_WHAT NEEDS TO BE DONE_
Line by line, check the data for the string "this" and state how many lines have it, nothing more.

Items listed in a dataset:
☆ ☆ ☆
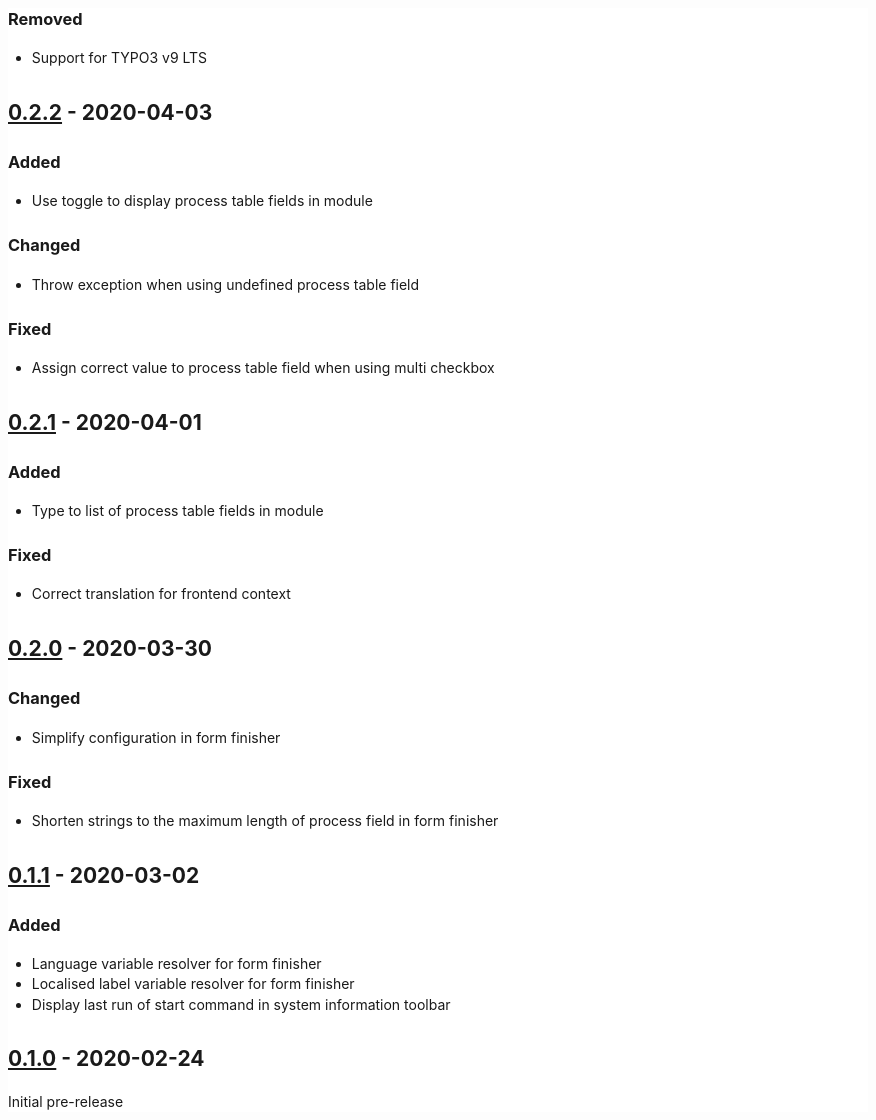### Removed
- Support for TYPO3 v9 LTS

## [0.2.2] - 2020-04-03

### Added
- Use toggle to display process table fields in module

### Changed
- Throw exception when using undefined process table field

### Fixed
- Assign correct value to process table field when using multi checkbox

## [0.2.1] - 2020-04-01

### Added
- Type to list of process table fields in module

### Fixed
- Correct translation for frontend context

## [0.2.0] - 2020-03-30

### Changed
- Simplify configuration in form finisher

### Fixed
- Shorten strings to the maximum length of process field in form finisher

## [0.1.1] - 2020-03-02

### Added
- Language variable resolver for form finisher
- Localised label variable resolver for form finisher
- Display last run of start command in system information toolbar

## [0.1.0] - 2020-02-24

Initial pre-release

[Unreleased]: https://github.com/jobrouter/typo3-process/compare/v4.0.1...HEAD
[4.0.1]: https://github.com/jobrouter/typo3-process/compare/v4.0.0...v4.0.1
[4.0.0]: https://github.com/jobrouter/typo3-process/compare/v3.0.1...v4.0.0
[3.0.1]: https://github.com/jobrouter/typo3-process/compare/v3.0.0...v3.0.1
[3.0.0]: https://github.com/jobrouter/typo3-process/compare/v2.0.0...v3.0.0
[2.0.0]: https://github.com/jobrouter/typo3-process/compare/v1.2.0...v2.0.0
[1.2.0]: https://github.com/jobrouter/typo3-process/compare/v1.1.1...v1.2.0
[1.1.1]: https://github.com/jobrouter/typo3-process/compare/v1.1.0...v1.1.1
[1.1.0]: https://github.com/jobrouter/typo3-process/compare/v1.0.0...v1.1.0
[1.0.0]: https://github.com/jobrouter/typo3-process/compare/v0.5.1...v1.0.0
[0.5.1]: https://github.com/jobrouter/typo3-process/compare/v0.5.0...v0.5.1
[0.5.0]: https://github.com/jobrouter/typo3-process/compare/v0.4.1...v0.5.0
[0.4.1]: https://github.com/jobrouter/typo3-process/compare/v0.4.0...v0.4.1
[0.4.0]: https://github.com/jobrouter/typo3-process/compare/v0.3.0...v0.4.0
[0.3.0]: https://github.com/jobrouter/typo3-process/compare/v0.2.2...v0.3.0
[0.2.2]: https://github.com/jobrouter/typo3-process/compare/v0.2.1...v0.2.2
[0.2.1]: https://github.com/jobrouter/typo3-process/compare/v0.2.0...v0.2.1
[0.2.0]: https://github.com/jobrouter/typo3-process/compare/v0.1.1...v0.2.0
[0.1.1]: https://github.com/jobrouter/typo3-process/compare/v0.1.0...v0.1.1
[0.1.0]: https://github.com/jobrouter/typo3-process/releases/tag/v0.1.0
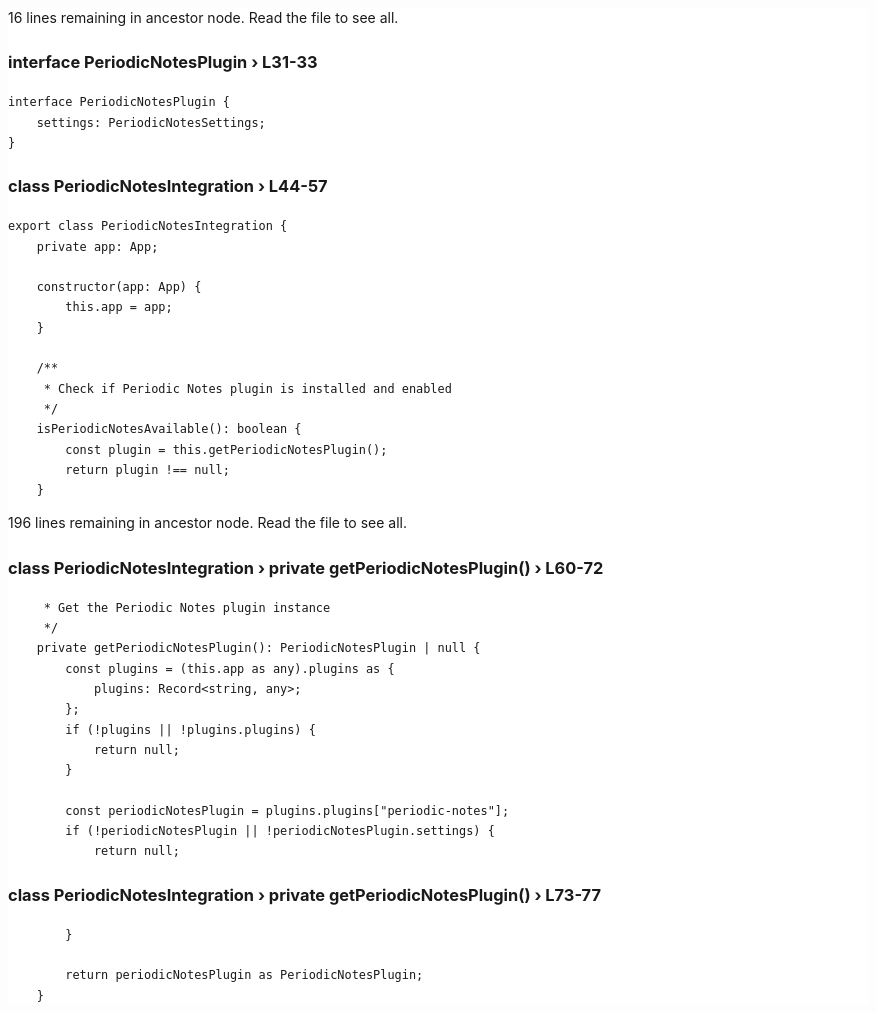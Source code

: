 16 lines remaining in ancestor node. Read the file to see all.

### interface PeriodicNotesPlugin › L31-33
```
interface PeriodicNotesPlugin {
	settings: PeriodicNotesSettings;
}
```

### class PeriodicNotesIntegration › L44-57
```
export class PeriodicNotesIntegration {
	private app: App;

	constructor(app: App) {
		this.app = app;
	}

	/**
	 * Check if Periodic Notes plugin is installed and enabled
	 */
	isPeriodicNotesAvailable(): boolean {
		const plugin = this.getPeriodicNotesPlugin();
		return plugin !== null;
	}
```

196 lines remaining in ancestor node. Read the file to see all.

### class PeriodicNotesIntegration › private getPeriodicNotesPlugin() › L60-72
```
	 * Get the Periodic Notes plugin instance
	 */
	private getPeriodicNotesPlugin(): PeriodicNotesPlugin | null {
		const plugins = (this.app as any).plugins as {
			plugins: Record<string, any>;
		};
		if (!plugins || !plugins.plugins) {
			return null;
		}

		const periodicNotesPlugin = plugins.plugins["periodic-notes"];
		if (!periodicNotesPlugin || !periodicNotesPlugin.settings) {
			return null;
```

### class PeriodicNotesIntegration › private getPeriodicNotesPlugin() › L73-77
```
		}

		return periodicNotesPlugin as PeriodicNotesPlugin;
	}

```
☆ ☆ ☆
_SOLUTION_
3